AVIATION AND ALLIED WORKERS UNION v THE REGISTRAR OF TRADE UNIONS [2007] KEHC 33 (KLR)
Full Case Text
REPUBLIC OF KENYA
IN THE HIGH COURT OF KENYA AT NAIROBI (NAIROBI LAW COURTS) H.C Misc.Appli 24 of 2007
AVIATION AND ALLIED WORKERS UNION ......................... APPLICANT
VERSUS
THE REGISTRAR OF TRADE UNIONS ............................ RESPONDENT
RULING
In this matter an order for leave to file a judicial review application was made on 18th January 2007 by the court. In addition the court ordered that the leave operates as stay. The application for judicial review was filed on 25th January 2007.
By an application dated 7th of February 2007 the applicant seeks an order for striking out the affidavits in support of the application for leave and the striking out of the entire judicial review proceedings. In the alternative, the applicant seeks an order of review and or the vacating of the orders made on 18th January 2007 staying the decision of the Registrar of Trade Disputes and an order for costs.

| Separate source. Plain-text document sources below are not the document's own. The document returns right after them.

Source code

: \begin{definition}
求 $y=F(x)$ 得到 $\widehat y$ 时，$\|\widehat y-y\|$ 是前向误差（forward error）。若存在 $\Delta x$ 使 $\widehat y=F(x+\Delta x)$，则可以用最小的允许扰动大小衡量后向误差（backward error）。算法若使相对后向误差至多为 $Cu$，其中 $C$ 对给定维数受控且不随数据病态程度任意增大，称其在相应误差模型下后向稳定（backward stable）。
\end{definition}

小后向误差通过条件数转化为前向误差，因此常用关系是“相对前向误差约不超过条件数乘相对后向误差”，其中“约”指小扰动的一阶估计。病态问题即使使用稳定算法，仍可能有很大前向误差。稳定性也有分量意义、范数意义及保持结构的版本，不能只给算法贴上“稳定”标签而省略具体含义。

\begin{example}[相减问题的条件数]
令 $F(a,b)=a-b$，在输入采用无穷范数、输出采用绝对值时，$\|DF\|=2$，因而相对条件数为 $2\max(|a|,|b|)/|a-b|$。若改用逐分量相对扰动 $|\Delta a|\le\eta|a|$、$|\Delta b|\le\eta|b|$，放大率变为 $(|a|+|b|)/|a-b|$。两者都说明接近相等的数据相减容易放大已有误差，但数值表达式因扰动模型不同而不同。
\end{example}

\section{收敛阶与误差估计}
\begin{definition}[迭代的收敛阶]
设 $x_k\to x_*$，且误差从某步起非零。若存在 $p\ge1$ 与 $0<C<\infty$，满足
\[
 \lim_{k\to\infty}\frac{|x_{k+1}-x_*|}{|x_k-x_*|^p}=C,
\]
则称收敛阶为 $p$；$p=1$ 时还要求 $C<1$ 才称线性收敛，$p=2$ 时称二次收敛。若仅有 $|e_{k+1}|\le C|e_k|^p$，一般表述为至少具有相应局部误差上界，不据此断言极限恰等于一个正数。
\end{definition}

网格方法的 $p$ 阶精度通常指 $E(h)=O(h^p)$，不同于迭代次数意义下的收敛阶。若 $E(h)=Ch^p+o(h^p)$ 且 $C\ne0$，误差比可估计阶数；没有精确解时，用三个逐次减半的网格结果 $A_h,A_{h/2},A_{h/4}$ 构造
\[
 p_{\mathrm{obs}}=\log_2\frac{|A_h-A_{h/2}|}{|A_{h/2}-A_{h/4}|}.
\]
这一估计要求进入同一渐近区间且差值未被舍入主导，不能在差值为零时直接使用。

The application is opposed and as usual all the parties have filed and exchanged written skeleton arguments. I have in giving this ruling taken into account the skeleton arguments filed by the parties.
The application for judicial review having been filed and served on the applicant find it unacceptable for them to purport to challenge the leave and also to ask for the striking out of the entire judicial proceedings instead of a hearing on merit of the substantive judicial review application. In the case of R v ex-parte Kaka Nzoka Misc Civil Application No. 1217 of 2003 I explained in depth the purpose of leave and I reiterate those reasons in this ruling. Unless a challenger brings an application in good time challenging leave and the stay already given, it would not be right for the court to hear such challenge after the filing and service of the substantive application. The proper way to proceed is to hear the substantive application on merit including any issues which could have affected the grant of leave. Leave having been granted and not challenged in good time is spent and any serious challenge by an applicant must be taken up in the substantive application. For this reason I would dismiss this application. The additional reason why this application is incompetent is that it purports to invoke both the Provisions of the Civil Procedure Act and Rules and this court including the Court of Appeal have repeatedly ruled that they do not apply to judicial review proceedings which are sui generis. There is a wealth of authorities on this and I need that reproduce them again.
In the result, the Notion of Motion dated 7th February 2007 is dismissed with costs to the Respondent and the Interested Parties.
DATED and delivered at Nairobi this 27th April 2007.